Federal Reserve Chairman Ben Bernanke said the U.S. and other countries must work together to correct the global imbalance of trade and investment, offering no clue about whether the central bank will cut rates at its Sept. 18 meeting.
So-called "global imbalances" occur when countries such as the U.S. run up bloated trade deficits, while other countries, such as China and oil-producing nations, produce big trade surpluses. The International Monetary Fund has been
leading efforts over the years to reduce lopsided trade and investment patterns.
As for prospects of fixing the problem, Bernanke said, "Signs of progress have
appeared but ... most countries have only just begun to undertake the policy
changes that will ultimately be needed." He spoke at a conference in Berlin.
Copies of his remarks were made available in Washington.
Bernanke's scholarly speech did not address the future course of interest rates
in the U.S. nor the state of the U.S. economy.
Economists increasingly believe the Fed at meeting next Tuesday will slice a key
interest rate, now at 5.25%, by at least one-quarter percentage point to
help protect the economy from the ill effects of a deepening housing slump and a
painful credit crunch.
Worldwide long-term interest rates, which had been low for a long period, have
gone up recently "in part because of the greater recent volatility in financial
markets and investors' demands for increased compensation for risk-taking,"
Those once unusually low long-term rate in the United States and other countries
have puzzled policymakers.
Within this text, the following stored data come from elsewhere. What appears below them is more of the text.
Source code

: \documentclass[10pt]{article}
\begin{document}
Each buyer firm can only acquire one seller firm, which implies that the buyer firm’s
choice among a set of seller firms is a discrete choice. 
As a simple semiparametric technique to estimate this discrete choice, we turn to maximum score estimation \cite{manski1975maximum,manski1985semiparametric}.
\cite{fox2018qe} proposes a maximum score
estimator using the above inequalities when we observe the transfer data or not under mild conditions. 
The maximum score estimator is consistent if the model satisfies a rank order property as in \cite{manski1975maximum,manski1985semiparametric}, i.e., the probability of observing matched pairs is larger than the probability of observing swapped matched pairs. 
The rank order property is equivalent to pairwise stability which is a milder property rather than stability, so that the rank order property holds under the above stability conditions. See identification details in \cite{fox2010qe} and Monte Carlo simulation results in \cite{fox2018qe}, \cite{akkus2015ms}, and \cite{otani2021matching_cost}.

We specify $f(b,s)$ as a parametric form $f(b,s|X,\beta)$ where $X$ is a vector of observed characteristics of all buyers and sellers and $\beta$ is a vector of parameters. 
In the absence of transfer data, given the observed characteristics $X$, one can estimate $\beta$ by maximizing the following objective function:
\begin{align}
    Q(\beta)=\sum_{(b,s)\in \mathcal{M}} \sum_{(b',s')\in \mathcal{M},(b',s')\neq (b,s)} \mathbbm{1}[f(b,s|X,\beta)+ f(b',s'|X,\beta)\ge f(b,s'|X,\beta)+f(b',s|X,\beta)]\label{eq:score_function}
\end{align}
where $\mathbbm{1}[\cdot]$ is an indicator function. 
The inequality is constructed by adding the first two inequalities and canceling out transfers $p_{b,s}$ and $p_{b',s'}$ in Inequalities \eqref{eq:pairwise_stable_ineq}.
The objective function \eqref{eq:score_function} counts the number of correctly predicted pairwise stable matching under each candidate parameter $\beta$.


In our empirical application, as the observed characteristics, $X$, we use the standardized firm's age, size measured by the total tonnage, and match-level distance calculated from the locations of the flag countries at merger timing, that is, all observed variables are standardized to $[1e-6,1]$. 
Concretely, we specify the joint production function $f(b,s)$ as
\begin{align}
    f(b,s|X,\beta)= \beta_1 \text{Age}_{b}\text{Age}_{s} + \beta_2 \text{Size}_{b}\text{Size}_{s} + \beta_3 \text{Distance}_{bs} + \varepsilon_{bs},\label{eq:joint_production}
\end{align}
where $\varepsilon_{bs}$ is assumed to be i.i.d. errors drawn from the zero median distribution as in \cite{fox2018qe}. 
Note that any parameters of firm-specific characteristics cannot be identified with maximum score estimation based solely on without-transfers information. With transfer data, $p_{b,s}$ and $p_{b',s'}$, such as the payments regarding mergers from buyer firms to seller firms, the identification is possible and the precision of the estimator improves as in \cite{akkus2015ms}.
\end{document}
Former Fed Chairman Alan Greenspan--Bernanke's
predecessor--once called the behavior of these low long-term rates a
"conundrum." Bernanke once again said a number of factors probably influenced
these low rate, including the desire of many countries to save a lot.
Trade Deficit Shrinks
So far this year, the U.S. trade deficit is running at an annual rate of $711
billion, down from $758.5 billion in 2006. Last's year trade deficit marked the
fifth year in a row where the trade deficit hit an all-time high.
Economists believe the trade balance will finally shrink this year as U.S.
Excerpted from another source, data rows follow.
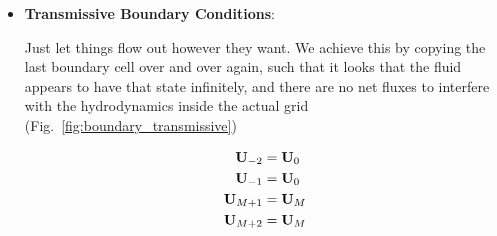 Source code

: \begin{itemize}
\item \textbf{Transmissive Boundary Conditions}:

Just let things flow out however they want. We achieve this by copying the last
boundary cell over and over again, such that it looks that the fluid appears to
have that state infinitely, and there are no net fluxes to interfere with the
hydrodynamics inside the actual grid (Fig.~\ref{fig:boundary_transmissive})

\begin{align*}
	\mathbf{U}_{-2} &= \mathbf{U}_0		\\
	\mathbf{U}_{-1} &= \mathbf{U}_0		\\
	\mathbf{U}_{M+1} &= \mathbf{U}_{M}	\\
	\mathbf{U}_{M+2} &= \mathbf{U}_{M}	\\
\end{align*}

\end{itemize}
exporters benefit from strong economic growth in many countries overseas and a
weaker dollar against many currencies. That makes U.S. products cheaper on
foreign markets and imports more expensive for American consumers.
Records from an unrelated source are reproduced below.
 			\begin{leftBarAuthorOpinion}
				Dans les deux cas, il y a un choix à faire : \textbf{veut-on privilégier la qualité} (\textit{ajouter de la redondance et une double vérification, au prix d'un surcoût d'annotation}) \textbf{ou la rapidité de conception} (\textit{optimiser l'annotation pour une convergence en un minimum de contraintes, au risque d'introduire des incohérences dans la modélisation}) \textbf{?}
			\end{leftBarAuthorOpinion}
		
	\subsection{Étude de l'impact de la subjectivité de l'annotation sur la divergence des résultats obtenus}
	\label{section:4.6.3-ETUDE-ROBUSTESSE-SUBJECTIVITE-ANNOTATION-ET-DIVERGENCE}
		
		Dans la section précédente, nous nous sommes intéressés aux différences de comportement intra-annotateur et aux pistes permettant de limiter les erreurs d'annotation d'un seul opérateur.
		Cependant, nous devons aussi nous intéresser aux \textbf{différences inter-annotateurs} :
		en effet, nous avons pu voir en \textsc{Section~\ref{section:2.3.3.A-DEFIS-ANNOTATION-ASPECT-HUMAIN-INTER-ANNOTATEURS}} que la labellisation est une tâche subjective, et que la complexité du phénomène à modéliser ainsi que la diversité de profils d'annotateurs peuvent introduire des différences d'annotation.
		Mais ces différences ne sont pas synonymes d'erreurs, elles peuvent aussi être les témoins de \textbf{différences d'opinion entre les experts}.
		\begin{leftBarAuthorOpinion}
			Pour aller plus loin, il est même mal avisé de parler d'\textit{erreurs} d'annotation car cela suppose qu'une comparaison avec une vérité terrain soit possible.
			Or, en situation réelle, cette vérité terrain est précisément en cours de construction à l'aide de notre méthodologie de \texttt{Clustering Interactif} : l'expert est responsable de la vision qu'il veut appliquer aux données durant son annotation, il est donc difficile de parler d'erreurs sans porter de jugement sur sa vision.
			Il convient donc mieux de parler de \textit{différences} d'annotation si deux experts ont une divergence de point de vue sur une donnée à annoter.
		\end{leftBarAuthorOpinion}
The United States larger current account deficit, which includes not only
monthly trade figures but also investment flows, would be helped if the country
boosts savings and continues to trim its federal budget deficit, Bernanke said.
China, meanwhile, has recognized the need to increase its domestic spending and
scale back its reliance on exports, Bernanke said. Those and other measures will
help global trade imbalances over time, he added.